Data shown START
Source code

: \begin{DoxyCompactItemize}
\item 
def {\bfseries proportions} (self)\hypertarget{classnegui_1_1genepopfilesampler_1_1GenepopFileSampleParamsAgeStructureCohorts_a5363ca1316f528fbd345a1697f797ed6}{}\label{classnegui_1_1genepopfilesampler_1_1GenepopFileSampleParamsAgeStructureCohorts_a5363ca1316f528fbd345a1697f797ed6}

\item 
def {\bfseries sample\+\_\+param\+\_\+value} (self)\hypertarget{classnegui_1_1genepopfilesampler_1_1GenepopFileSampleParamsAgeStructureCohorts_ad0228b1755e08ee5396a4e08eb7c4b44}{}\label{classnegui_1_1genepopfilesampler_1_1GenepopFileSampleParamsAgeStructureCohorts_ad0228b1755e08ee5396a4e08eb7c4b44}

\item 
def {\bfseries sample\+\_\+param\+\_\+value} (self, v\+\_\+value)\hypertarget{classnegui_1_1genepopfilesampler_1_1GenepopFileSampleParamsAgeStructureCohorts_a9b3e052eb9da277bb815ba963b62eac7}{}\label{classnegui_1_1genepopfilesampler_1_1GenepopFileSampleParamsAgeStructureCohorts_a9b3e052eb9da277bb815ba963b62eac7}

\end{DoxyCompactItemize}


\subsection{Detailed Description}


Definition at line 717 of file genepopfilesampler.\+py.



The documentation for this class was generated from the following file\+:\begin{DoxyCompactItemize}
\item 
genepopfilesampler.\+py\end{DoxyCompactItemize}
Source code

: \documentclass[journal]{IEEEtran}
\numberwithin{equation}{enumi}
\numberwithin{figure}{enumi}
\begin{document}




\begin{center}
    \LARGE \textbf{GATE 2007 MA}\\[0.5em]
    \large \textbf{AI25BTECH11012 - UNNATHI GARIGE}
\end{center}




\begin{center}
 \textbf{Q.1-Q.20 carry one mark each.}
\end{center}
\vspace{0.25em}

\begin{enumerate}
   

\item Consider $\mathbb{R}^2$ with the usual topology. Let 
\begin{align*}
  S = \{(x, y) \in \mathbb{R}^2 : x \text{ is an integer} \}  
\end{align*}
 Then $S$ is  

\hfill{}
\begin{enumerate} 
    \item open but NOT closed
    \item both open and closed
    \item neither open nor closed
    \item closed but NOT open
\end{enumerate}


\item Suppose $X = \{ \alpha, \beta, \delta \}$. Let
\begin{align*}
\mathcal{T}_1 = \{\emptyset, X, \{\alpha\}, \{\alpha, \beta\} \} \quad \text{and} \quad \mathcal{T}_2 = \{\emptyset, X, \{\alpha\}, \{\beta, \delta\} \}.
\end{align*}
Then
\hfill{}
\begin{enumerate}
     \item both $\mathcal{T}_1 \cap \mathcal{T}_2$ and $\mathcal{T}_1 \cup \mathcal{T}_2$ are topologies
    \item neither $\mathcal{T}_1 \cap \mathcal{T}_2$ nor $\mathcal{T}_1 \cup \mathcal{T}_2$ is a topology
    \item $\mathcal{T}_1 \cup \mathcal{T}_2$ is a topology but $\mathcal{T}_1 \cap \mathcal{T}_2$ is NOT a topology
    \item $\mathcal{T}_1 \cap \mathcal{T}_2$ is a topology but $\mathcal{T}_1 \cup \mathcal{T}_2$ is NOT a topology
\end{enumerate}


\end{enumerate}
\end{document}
Data shown END
**Aim of the exercise:** Print the first line of the records above and each line after it, exactly, through the line with "carry one mark".

**Result of the exercise:**
Source code

: \begin{DoxyCompactItemize}
\item 
def {\bfseries proportions} (self)\hypertarget{classnegui_1_1genepopfilesampler_1_1GenepopFileSampleParamsAgeStructureCohorts_a5363ca1316f528fbd345a1697f797ed6}{}\label{classnegui_1_1genepopfilesampler_1_1GenepopFileSampleParamsAgeStructureCohorts_a5363ca1316f528fbd345a1697f797ed6}

\item 
def {\bfseries sample\+\_\+param\+\_\+value} (self)\hypertarget{classnegui_1_1genepopfilesampler_1_1GenepopFileSampleParamsAgeStructureCohorts_ad0228b1755e08ee5396a4e08eb7c4b44}{}\label{classnegui_1_1genepopfilesampler_1_1GenepopFileSampleParamsAgeStructureCohorts_ad0228b1755e08ee5396a4e08eb7c4b44}

\item 
def {\bfseries sample\+\_\+param\+\_\+value} (self, v\+\_\+value)\hypertarget{classnegui_1_1genepopfilesampler_1_1GenepopFileSampleParamsAgeStructureCohorts_a9b3e052eb9da277bb815ba963b62eac7}{}\label{classnegui_1_1genepopfilesampler_1_1GenepopFileSampleParamsAgeStructureCohorts_a9b3e052eb9da277bb815ba963b62eac7}

\end{DoxyCompactItemize}


\subsection{Detailed Description}


Definition at line 717 of file genepopfilesampler.\+py.



The documentation for this class was generated from the following file\+:\begin{DoxyCompactItemize}
\item 
genepopfilesampler.\+py\end{DoxyCompactItemize}
Source code

: \documentclass[journal]{IEEEtran}
\numberwithin{equation}{enumi}
\numberwithin{figure}{enumi}
\begin{document}




\begin{center}
    \LARGE \textbf{GATE 2007 MA}\\[0.5em]
    \large \textbf{AI25BTECH11012 - UNNATHI GARIGE}
\end{center}




\begin{center}
 \textbf{Q.1-Q.20 carry one mark each.}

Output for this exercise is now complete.